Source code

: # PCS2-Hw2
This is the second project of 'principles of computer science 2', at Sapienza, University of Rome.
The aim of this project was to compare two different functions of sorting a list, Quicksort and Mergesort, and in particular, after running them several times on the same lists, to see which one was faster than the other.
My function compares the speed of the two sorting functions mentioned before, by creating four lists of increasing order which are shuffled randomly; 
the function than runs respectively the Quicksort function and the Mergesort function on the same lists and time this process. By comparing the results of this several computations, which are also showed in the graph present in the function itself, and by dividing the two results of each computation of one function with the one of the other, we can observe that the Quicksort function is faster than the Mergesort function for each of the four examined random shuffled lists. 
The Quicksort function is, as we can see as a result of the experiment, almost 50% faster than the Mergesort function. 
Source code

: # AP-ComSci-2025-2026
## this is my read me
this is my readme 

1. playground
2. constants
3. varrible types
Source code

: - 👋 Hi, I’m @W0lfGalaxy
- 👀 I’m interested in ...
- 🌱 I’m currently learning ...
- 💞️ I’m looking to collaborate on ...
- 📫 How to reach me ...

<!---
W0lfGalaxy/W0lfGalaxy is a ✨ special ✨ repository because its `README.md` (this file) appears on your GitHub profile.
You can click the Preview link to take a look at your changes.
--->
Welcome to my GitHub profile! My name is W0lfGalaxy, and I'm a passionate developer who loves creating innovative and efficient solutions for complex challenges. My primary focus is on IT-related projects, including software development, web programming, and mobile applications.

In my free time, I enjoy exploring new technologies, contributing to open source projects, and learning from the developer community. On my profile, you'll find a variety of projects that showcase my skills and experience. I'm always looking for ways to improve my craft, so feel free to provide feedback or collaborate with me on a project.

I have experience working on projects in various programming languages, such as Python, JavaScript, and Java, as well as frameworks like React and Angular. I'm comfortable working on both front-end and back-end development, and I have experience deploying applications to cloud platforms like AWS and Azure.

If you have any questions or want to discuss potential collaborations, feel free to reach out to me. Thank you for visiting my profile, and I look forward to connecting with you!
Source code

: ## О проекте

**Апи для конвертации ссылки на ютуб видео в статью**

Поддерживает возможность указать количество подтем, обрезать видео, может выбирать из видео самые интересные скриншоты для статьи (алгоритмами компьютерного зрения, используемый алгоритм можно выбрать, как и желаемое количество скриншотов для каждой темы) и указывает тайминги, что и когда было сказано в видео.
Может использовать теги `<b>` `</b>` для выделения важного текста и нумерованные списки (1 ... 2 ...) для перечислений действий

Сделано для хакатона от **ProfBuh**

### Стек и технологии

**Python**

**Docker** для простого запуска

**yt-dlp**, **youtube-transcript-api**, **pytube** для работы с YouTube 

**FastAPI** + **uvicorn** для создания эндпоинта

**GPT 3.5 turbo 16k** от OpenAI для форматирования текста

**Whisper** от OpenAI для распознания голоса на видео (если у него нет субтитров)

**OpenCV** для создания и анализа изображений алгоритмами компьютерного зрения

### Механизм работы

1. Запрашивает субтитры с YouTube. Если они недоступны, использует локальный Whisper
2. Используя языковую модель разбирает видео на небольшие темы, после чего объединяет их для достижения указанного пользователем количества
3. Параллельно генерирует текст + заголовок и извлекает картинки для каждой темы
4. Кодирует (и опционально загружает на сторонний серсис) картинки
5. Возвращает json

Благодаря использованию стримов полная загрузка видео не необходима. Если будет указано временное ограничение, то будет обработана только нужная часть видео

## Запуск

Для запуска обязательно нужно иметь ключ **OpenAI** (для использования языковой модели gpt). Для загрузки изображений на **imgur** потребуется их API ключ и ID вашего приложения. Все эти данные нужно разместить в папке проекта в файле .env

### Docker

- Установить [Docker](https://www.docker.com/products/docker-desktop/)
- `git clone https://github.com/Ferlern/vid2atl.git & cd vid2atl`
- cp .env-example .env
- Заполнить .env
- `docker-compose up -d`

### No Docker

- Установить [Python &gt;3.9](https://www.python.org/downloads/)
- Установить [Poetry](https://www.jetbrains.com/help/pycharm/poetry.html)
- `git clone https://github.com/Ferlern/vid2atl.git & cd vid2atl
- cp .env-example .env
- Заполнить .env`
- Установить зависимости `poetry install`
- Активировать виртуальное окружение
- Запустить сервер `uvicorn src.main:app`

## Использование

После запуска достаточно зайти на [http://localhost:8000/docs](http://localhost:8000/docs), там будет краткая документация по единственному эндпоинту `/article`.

YOUR GOAL: Exact copy required. Retype all of the entries word for word.

EXERCISE SOLUTION:
Source code

: # PCS2-Hw2
This is the second project of 'principles of computer science 2', at Sapienza, University of Rome.
The aim of this project was to compare two different functions of sorting a list, Quicksort and Mergesort, and in particular, after running them several times on the same lists, to see which one was faster than the other.
My function compares the speed of the two sorting functions mentioned before, by creating four lists of increasing order which are shuffled randomly; 
the function than runs respectively the Quicksort function and the Mergesort function on the same lists and time this process. By comparing the results of this several computations, which are also showed in the graph present in the function itself, and by dividing the two results of each computation of one function with the one of the other, we can observe that the Quicksort function is faster than the Mergesort function for each of the four examined random shuffled lists. 
The Quicksort function is, as we can see as a result of the experiment, almost 50% faster than the Mergesort function. 
Source code

: # AP-ComSci-2025-2026
## this is my read me
this is my readme 

1. playground
2. constants
3. varrible types
Source code

: - 👋 Hi, I’m @W0lfGalaxy
- 👀 I’m interested in ...
- 🌱 I’m currently learning ...
- 💞️ I’m looking to collaborate on ...
- 📫 How to reach me ...

<!---
W0lfGalaxy/W0lfGalaxy is a ✨ special ✨ repository because its `README.md` (this file) appears on your GitHub profile.
You can click the Preview link to take a look at your changes.
--->
Welcome to my GitHub profile! My name is W0lfGalaxy, and I'm a passionate developer who loves creating innovative and efficient solutions for complex challenges. My primary focus is on IT-related projects, including software development, web programming, and mobile applications.

In my free time, I enjoy exploring new technologies, contributing to open source projects, and learning from the developer community. On my profile, you'll find a variety of projects that showcase my skills and experience. I'm always looking for ways to improve my craft, so feel free to provide feedback or collaborate with me on a project.

I have experience working on projects in various programming languages, such as Python, JavaScript, and Java, as well as frameworks like React and Angular. I'm comfortable working on both front-end and back-end development, and I have experience deploying applications to cloud platforms like AWS and Azure.

If you have any questions or want to discuss potential collaborations, feel free to reach out to me. Thank you for visiting my profile, and I look forward to connecting with you!
Source code

: ## О проекте

**Апи для конвертации ссылки на ютуб видео в статью**

Поддерживает возможность указать количество подтем, обрезать видео, может выбирать из видео самые интересные скриншоты для статьи (алгоритмами компьютерного зрения, используемый алгоритм можно выбрать, как и желаемое количество скриншотов для каждой темы) и указывает тайминги, что и когда было сказано в видео.
Может использовать теги `<b>` `</b>` для выделения важного текста и нумерованные списки (1 ... 2 ...) для перечислений действий

Сделано для хакатона от **ProfBuh**

### Стек и технологии

**Python**

**Docker** для простого запуска

**yt-dlp**, **youtube-transcript-api**, **pytube** для работы с YouTube 

**FastAPI** + **uvicorn** для создания эндпоинта

**GPT 3.5 turbo 16k** от OpenAI для форматирования текста

**Whisper** от OpenAI для распознания голоса на видео (если у него нет субтитров)

**OpenCV** для создания и анализа изображений алгоритмами компьютерного зрения

### Механизм работы

1. Запрашивает субтитры с YouTube. Если они недоступны, использует локальный Whisper
2. Используя языковую модель разбирает видео на небольшие темы, после чего объединяет их для достижения указанного пользователем количества
3. Параллельно генерирует текст + заголовок и извлекает картинки для каждой темы
4. Кодирует (и опционально загружает на сторонний серсис) картинки
5. Возвращает json

Благодаря использованию стримов полная загрузка видео не необходима. Если будет указано временное ограничение, то будет обработана только нужная часть видео

## Запуск

Для запуска обязательно нужно иметь ключ **OpenAI** (для использования языковой модели gpt). Для загрузки изображений на **imgur** потребуется их API ключ и ID вашего приложения. Все эти данные нужно разместить в папке проекта в файле .env

### Docker

- Установить [Docker](https://www.docker.com/products/docker-desktop/)
- `git clone https://github.com/Ferlern/vid2atl.git & cd vid2atl`
- cp .env-example .env
- Заполнить .env
- `docker-compose up -d`

### No Docker

- Установить [Python &gt;3.9](https://www.python.org/downloads/)
- Установить [Poetry](https://www.jetbrains.com/help/pycharm/poetry.html)
- `git clone https://github.com/Ferlern/vid2atl.git & cd vid2atl
- cp .env-example .env
- Заполнить .env`
- Установить зависимости `poetry install`
- Активировать виртуальное окружение
- Запустить сервер `uvicorn src.main:app`

## Использование

После запуска достаточно зайти на [http://localhost:8000/docs](http://localhost:8000/docs), там будет краткая документация по единственному эндпоинту `/article`.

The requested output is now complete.